(The data Opens)

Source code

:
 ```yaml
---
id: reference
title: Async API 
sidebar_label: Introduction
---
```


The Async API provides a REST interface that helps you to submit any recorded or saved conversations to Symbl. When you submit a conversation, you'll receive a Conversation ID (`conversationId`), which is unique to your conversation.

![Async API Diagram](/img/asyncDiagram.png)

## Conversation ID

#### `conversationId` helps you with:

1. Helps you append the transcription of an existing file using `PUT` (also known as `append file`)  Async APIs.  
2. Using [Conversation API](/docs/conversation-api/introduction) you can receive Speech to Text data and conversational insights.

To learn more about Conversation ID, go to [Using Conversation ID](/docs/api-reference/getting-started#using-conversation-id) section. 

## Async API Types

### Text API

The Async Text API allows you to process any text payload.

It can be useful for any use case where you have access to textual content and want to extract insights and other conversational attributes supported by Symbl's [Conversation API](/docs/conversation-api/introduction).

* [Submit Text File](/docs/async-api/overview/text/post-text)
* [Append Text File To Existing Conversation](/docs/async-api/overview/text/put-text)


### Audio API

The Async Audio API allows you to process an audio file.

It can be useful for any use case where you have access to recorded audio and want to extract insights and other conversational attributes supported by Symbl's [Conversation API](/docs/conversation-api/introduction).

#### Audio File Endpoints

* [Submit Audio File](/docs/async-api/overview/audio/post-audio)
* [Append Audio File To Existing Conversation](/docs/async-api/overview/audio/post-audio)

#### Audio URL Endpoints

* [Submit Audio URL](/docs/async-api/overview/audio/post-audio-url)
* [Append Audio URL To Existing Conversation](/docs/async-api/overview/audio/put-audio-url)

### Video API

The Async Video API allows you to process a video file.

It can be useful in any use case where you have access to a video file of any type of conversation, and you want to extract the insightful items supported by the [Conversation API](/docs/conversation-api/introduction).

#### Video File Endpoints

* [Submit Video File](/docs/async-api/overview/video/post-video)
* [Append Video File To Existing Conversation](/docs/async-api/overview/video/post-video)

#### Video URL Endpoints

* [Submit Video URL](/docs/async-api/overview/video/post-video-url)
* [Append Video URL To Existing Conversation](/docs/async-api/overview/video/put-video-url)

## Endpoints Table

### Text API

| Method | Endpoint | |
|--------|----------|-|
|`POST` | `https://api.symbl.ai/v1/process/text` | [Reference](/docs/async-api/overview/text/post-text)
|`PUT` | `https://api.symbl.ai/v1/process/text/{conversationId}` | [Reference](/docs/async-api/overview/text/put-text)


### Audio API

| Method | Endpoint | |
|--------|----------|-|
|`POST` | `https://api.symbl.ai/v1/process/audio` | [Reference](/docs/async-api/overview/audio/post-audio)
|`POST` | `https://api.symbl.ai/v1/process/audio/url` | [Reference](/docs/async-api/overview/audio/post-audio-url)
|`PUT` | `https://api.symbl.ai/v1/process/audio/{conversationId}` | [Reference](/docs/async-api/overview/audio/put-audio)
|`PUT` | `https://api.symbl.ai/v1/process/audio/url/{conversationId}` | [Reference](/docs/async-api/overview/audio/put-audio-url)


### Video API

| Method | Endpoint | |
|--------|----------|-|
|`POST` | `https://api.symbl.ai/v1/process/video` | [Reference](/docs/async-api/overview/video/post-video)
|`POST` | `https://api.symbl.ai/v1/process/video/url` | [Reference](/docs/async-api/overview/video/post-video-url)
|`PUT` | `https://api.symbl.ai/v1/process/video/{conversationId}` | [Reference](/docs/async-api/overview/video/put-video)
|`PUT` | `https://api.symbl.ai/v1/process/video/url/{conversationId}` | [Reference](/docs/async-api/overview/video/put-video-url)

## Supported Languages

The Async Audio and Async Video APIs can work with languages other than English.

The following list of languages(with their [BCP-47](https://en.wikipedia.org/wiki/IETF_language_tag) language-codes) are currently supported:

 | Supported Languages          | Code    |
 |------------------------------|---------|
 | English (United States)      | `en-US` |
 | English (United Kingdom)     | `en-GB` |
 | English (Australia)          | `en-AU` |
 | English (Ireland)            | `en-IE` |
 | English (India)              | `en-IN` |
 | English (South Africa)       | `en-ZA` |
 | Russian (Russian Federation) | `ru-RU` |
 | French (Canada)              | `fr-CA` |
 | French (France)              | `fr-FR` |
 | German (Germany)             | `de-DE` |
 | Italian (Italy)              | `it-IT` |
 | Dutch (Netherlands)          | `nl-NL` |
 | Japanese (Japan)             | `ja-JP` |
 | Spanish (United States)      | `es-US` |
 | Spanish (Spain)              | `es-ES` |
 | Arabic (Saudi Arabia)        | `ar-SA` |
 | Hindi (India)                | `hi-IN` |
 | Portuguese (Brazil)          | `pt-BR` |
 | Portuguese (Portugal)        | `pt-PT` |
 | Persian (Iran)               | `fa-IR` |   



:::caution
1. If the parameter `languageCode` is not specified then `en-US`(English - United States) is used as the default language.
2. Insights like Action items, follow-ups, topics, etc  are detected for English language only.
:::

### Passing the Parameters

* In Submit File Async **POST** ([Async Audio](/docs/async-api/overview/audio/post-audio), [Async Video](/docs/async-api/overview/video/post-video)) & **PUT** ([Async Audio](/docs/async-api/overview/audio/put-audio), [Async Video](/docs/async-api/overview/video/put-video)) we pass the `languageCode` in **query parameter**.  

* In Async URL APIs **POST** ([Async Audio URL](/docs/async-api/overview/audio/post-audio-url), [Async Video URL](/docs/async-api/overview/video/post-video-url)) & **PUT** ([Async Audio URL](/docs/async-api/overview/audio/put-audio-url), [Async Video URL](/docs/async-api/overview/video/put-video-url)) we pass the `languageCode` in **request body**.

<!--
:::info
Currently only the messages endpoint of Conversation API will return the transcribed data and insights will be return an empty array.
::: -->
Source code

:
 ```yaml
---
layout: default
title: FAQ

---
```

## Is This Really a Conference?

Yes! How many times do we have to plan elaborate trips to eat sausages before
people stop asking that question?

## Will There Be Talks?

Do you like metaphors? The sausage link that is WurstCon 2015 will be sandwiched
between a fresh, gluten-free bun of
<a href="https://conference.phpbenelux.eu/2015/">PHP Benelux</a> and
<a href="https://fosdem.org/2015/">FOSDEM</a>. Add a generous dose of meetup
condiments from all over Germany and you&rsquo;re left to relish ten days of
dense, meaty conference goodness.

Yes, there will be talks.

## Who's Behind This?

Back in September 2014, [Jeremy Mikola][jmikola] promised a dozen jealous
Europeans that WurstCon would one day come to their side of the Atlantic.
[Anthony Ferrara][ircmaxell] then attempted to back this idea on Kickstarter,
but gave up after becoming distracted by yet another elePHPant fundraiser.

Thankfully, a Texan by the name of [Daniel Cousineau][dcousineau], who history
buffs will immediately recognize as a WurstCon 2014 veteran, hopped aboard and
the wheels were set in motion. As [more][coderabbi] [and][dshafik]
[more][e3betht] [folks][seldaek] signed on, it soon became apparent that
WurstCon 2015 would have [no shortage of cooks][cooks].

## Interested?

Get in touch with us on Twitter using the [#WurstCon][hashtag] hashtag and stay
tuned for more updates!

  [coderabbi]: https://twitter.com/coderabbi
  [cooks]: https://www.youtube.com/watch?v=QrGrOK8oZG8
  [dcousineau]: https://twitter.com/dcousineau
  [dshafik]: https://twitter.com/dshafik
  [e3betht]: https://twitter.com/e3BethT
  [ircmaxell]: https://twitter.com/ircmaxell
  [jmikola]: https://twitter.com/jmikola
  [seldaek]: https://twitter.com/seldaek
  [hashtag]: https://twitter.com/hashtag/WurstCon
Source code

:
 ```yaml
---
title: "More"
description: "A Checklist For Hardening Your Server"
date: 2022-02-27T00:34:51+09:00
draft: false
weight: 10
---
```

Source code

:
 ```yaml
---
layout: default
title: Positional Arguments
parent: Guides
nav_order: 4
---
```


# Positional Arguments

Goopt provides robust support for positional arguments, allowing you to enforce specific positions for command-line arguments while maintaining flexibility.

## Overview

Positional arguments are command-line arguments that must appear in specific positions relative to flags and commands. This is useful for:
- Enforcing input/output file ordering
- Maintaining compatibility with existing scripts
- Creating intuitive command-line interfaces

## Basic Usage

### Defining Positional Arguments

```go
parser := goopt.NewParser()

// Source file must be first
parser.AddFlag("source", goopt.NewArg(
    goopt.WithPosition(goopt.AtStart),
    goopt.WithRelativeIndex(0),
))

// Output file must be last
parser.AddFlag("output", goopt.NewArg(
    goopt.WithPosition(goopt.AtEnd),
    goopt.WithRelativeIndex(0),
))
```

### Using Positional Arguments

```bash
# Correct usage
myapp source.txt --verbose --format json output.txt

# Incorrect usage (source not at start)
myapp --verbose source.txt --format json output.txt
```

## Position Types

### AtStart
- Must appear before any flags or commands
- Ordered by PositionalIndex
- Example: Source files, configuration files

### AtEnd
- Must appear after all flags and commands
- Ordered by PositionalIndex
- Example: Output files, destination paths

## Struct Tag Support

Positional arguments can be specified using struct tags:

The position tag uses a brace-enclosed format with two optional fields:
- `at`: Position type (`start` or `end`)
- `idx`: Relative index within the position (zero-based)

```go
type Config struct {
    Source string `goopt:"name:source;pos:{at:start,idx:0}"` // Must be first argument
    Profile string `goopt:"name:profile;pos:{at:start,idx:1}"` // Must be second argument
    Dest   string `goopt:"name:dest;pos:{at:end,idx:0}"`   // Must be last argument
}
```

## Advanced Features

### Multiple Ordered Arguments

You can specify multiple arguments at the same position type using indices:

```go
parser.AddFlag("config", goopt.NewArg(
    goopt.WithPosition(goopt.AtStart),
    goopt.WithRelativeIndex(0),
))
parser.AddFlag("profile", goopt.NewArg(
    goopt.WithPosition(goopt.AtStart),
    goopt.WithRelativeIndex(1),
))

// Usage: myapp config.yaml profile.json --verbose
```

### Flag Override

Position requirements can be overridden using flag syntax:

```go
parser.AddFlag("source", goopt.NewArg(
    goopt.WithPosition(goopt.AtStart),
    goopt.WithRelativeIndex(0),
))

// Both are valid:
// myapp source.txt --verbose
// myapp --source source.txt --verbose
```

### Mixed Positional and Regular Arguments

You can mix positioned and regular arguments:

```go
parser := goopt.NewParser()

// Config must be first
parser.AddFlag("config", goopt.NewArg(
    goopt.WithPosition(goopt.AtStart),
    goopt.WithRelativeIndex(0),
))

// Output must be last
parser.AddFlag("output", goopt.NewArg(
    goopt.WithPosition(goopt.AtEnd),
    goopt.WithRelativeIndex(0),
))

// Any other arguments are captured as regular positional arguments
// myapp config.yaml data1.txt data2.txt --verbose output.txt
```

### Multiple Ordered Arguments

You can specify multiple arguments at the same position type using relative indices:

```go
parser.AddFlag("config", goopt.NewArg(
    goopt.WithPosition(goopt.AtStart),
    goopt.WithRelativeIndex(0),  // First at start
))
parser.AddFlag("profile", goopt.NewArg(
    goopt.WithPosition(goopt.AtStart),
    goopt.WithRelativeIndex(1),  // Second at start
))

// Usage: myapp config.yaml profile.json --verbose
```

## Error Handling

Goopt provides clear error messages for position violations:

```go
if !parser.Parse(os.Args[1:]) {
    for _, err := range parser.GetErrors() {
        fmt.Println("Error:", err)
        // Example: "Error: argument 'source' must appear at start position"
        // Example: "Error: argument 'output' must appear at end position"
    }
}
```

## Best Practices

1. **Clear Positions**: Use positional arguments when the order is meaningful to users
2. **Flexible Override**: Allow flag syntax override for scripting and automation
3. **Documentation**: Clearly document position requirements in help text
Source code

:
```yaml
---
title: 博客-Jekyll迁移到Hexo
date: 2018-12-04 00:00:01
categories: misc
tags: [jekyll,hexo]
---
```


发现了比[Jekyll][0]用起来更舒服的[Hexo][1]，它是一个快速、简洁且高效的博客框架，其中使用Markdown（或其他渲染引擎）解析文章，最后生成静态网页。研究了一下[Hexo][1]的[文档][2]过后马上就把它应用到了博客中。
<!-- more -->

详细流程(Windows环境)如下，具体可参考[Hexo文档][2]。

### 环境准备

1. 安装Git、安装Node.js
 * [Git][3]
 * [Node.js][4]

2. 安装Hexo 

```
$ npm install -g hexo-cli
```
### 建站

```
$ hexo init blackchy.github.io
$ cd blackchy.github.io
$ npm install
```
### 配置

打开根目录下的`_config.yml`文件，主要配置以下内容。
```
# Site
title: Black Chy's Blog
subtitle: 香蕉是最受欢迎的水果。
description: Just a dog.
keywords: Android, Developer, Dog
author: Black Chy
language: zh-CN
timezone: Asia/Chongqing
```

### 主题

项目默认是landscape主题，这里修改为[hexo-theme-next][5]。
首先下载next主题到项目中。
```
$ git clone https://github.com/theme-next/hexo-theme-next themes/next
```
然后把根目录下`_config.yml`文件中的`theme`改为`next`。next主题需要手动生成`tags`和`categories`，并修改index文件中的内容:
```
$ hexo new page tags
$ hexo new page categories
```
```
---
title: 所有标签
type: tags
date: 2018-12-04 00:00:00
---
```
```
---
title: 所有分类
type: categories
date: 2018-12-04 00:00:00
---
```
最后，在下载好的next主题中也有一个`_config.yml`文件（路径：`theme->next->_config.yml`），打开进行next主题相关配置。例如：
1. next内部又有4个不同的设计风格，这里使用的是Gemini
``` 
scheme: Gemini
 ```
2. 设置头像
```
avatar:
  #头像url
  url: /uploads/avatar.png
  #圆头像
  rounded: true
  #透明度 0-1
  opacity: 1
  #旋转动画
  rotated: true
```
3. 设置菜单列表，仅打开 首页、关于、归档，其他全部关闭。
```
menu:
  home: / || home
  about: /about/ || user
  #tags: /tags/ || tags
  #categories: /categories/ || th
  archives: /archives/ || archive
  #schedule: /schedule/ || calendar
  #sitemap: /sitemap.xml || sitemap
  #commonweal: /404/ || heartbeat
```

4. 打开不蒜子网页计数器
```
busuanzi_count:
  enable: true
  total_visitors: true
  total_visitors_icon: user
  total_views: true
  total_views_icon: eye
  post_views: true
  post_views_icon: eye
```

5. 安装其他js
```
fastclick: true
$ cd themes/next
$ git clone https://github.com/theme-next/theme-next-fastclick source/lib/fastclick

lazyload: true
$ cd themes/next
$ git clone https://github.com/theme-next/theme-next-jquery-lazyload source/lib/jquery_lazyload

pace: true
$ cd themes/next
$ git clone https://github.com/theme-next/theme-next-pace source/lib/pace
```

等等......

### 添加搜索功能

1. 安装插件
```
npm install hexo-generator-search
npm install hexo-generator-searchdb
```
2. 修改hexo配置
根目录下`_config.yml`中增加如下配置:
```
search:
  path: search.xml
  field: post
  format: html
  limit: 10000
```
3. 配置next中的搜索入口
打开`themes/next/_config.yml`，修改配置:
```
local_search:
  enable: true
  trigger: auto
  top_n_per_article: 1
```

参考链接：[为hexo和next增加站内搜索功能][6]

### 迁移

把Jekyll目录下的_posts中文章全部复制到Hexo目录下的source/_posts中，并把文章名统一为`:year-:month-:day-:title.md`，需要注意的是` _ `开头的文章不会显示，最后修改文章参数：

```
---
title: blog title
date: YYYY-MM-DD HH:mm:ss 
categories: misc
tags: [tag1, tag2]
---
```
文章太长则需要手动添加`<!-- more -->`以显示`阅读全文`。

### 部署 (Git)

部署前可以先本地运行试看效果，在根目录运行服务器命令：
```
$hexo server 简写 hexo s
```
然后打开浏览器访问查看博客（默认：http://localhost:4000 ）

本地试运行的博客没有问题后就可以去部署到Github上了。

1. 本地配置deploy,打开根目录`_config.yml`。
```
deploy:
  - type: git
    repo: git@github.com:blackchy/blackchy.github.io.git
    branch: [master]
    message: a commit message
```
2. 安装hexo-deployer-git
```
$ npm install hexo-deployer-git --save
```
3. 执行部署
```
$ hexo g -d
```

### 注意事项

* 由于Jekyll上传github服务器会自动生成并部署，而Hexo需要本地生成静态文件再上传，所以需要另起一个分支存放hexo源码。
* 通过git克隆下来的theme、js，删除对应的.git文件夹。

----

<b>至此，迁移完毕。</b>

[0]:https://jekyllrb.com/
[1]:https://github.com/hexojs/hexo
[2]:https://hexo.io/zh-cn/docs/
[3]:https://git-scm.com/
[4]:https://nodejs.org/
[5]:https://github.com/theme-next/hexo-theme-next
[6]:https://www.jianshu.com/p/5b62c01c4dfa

(The data Closes)

• [Problem statement] Copy each line of the listing in which the word "Portuguese" can be found.

• [Answer box]
 | Portuguese (Brazil)          | `pt-BR` |
 | Portuguese (Portugal)        | `pt-PT` |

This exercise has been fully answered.